Information
- First date: February 7, 1999
- Last date: December 22, 1999

Events
- Total events: 12

Fights
- Total fights: 97
- Title fights: 1

Chronology
| 1998 in RINGS | 1999 in Fighting Network Rings | 2000 in RINGS |

= 1999 in Fighting Network Rings =

Mixed martial arts events

The year 1999 is the fifth year in the history of Fighting Network Rings, a mixed martial arts promotion based in Japan.

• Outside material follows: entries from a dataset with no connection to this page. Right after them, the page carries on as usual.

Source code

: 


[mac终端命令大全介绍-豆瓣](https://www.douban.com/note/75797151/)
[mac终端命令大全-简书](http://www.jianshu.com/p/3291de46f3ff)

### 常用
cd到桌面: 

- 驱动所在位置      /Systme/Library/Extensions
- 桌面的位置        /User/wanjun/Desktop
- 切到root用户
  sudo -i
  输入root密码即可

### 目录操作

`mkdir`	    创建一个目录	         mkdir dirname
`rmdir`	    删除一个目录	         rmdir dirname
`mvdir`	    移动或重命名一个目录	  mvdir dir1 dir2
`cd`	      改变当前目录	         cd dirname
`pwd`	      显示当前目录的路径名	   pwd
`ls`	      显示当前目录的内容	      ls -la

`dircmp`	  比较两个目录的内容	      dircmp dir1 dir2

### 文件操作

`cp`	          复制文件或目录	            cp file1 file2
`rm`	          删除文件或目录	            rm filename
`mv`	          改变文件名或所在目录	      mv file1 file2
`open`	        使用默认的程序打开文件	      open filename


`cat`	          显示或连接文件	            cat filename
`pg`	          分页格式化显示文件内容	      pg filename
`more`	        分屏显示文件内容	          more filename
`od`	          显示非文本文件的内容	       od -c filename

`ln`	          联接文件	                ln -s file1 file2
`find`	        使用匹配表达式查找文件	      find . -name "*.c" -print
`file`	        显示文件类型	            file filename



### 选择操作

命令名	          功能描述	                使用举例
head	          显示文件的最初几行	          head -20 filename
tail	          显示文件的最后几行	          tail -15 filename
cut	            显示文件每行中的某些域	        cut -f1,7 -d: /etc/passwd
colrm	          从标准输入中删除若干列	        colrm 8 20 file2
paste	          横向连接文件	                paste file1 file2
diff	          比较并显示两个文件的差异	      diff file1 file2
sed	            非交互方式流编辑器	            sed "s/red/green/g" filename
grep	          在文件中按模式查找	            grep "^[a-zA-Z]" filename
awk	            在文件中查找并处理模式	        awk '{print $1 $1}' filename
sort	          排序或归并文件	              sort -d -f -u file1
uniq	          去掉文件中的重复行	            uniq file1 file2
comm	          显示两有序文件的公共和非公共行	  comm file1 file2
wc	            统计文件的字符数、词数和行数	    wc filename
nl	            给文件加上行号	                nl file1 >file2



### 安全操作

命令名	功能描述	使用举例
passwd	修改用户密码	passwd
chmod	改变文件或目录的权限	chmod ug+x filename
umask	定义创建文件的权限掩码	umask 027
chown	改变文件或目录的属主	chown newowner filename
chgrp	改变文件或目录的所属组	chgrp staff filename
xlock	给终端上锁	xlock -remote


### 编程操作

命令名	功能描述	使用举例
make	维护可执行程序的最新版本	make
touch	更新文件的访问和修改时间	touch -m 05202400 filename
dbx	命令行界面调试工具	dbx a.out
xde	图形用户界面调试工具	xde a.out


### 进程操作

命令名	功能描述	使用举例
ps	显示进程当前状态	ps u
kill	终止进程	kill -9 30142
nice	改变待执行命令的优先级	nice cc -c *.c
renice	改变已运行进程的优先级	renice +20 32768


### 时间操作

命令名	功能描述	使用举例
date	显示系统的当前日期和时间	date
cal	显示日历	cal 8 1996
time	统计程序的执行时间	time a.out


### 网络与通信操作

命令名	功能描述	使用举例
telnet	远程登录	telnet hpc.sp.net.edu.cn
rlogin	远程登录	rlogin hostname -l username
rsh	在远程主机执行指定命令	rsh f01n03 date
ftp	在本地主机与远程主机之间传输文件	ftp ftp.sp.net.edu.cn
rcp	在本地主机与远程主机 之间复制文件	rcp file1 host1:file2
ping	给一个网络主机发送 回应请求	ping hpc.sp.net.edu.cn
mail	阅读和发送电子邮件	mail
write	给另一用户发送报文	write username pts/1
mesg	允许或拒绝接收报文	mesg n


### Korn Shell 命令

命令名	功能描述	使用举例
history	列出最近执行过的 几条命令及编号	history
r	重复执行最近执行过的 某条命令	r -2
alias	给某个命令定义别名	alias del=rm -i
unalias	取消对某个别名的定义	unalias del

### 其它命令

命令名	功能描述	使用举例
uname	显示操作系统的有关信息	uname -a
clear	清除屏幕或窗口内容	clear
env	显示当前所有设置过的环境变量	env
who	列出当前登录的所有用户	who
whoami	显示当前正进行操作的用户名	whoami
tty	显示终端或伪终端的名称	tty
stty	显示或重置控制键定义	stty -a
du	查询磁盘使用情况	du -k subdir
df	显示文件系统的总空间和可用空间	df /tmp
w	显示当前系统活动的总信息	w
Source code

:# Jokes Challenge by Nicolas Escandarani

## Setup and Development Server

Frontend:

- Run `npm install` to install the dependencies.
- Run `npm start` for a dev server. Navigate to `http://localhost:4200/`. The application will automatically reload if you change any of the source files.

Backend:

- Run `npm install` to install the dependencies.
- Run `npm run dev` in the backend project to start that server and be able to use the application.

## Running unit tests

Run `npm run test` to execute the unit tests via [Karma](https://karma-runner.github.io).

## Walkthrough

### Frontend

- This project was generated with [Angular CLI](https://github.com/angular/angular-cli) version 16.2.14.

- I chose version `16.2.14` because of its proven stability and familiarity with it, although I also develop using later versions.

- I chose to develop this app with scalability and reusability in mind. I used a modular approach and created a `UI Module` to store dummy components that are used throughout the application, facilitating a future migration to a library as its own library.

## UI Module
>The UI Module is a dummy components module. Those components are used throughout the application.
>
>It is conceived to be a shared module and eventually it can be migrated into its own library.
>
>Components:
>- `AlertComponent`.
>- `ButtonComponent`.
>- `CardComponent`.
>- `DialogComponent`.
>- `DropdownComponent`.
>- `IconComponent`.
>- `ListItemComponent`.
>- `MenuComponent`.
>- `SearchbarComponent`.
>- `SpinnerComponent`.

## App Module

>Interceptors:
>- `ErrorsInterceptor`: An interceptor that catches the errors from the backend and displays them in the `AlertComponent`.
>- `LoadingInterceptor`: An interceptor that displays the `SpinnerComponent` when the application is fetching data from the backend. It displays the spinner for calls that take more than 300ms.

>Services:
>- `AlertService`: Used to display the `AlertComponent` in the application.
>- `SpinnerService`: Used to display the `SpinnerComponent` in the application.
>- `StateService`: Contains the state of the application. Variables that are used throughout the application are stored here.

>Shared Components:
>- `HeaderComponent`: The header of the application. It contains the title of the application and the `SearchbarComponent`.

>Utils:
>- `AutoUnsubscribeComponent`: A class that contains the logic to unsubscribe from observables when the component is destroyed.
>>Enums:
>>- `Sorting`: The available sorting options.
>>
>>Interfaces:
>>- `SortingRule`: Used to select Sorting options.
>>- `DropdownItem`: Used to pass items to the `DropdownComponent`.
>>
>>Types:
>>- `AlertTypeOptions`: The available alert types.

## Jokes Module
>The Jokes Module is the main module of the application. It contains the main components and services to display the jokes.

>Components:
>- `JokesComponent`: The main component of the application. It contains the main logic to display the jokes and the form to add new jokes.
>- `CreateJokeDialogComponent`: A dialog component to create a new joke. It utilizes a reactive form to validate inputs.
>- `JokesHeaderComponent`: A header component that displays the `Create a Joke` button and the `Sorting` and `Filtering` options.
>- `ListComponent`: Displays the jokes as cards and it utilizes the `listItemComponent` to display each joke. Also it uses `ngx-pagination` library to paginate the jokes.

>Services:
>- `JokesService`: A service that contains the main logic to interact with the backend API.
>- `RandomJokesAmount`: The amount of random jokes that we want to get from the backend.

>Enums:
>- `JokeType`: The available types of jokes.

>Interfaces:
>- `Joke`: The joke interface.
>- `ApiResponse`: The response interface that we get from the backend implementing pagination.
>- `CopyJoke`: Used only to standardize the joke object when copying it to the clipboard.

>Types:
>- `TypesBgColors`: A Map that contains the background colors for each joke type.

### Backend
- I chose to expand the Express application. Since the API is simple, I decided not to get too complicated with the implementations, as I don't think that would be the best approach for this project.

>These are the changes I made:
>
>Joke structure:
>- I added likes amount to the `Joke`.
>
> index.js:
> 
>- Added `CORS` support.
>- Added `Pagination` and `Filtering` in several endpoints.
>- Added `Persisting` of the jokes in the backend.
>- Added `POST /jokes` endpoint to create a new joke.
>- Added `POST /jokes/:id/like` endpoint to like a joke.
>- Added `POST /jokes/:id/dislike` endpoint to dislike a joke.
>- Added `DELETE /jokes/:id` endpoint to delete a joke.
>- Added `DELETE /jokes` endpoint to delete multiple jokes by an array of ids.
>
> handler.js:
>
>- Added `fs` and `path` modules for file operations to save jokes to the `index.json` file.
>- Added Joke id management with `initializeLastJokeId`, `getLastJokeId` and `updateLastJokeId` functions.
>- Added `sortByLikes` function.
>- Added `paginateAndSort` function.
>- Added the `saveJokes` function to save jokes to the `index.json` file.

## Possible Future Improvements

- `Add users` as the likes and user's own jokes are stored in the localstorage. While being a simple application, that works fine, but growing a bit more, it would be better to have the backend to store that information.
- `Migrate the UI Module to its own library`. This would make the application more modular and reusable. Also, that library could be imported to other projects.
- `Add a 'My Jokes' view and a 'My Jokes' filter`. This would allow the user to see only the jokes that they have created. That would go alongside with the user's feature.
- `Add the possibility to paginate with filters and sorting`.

In 1999 Fighting Network Rings held 12 events beginning with, Rings Holland: Judgement Day.

==Events list==

| # | Event title | Date | Arena | Location |
|---|---|---|---|---|
| 37 | Rings: King of Kings 1999 Block B | December 22, 1999 | Osaka Prefectural Gymnasium | Osaka, Japan |
| 36 | Rings: King of Kings 1999 Block A | October 28, 1999 | Yoyogi National Stadium Gym 2 | Tokyo, Japan |
| 35 | Rings: Rings Georgia | October 8, 1999 |  | Georgia |
| 34 | Rings: Rise 5th | August 19, 1999 |  | Japan |
| 33 | Rings: Rise 4th | June 24, 1999 |  | Japan |
| 32 | Rings Holland: The Kings of the Magic Ring | June 20, 1999 | Vechtsebanen Sport Hall | Utrecht, Netherlands |
| 31 | Rings: Rise 3rd | May 22, 1999 |  | Japan |
| 30 | Rings: Rise 2nd | April 23, 1999 |  | Japan |
| 29 | Rings: Rise 1st | March 20, 1999 |  | Japan |
| 28 | Rings Australia: NR 3 | March 7, 1999 | Alexandra Hills Hotel | Australia |
| 27 | Rings: Final Capture | February 21, 1999 |  | Japan |
| 26 | Rings Holland: Judgement Day | February 7, 1999 | Sport Hall Zuid | Amsterdam, North Holland, Netherlands |

==Rings Holland: Judgement Day==

Rings Holland: Judgement Day was an event held on February 7, 1999, at The Sport Hall Zuid in Amsterdam, North Holland, Netherlands.

==Rings: Final Capture==

Rings: Final Capture was an event held on February 21, 1999, in Japan.

==Rings Australia: NR 3==

Rings Australia: NR 3 was an event held on March 7, 1999, at The Alexandra Hills Hotel in Australia.

==Rings: Rise 1st==

Rings: Rise 1st was an event held on March 20, 1999, in Japan.

==Rings: Rise 2nd==

Rings: Rise 2nd was an event held on April 23, 1999, in Japan.

==Rings: Rise 3rd==

Rings: Rise 3rd was an event held on May 22, 1999, in Japan.

==Rings Holland: The Kings of the Magic Ring==

Rings Holland: The Kings of the Magic Ring was an event held on June 20, 1999, at The Vechtsebanen Sport Hall in Utrecht, Netherlands.

==Rings: Rise 4th==

Rings: Rise 4th was an event held on June 24, 1999, in Japan.

==Rings: Rise 5th==

Rings: Rise 5th was an event held on August 19, 1999, in Japan.

==Rings: Rings Georgia==

Rings: Rings Georgia was an event held on October 8, 1999, in Georgia.

==Rings: King of Kings 1999 Block A==

Rings: King of Kings 1999 Block A was an event held on October 28, 1999, at The Yoyogi National Stadium Gym 2 in Tokyo, Japan.

==Rings: King of Kings 1999 Block B==

Rings: King of Kings 1999 Block B was an event held on December 22, 1999, at The Osaka Prefectural Gymnasium in Osaka, Japan.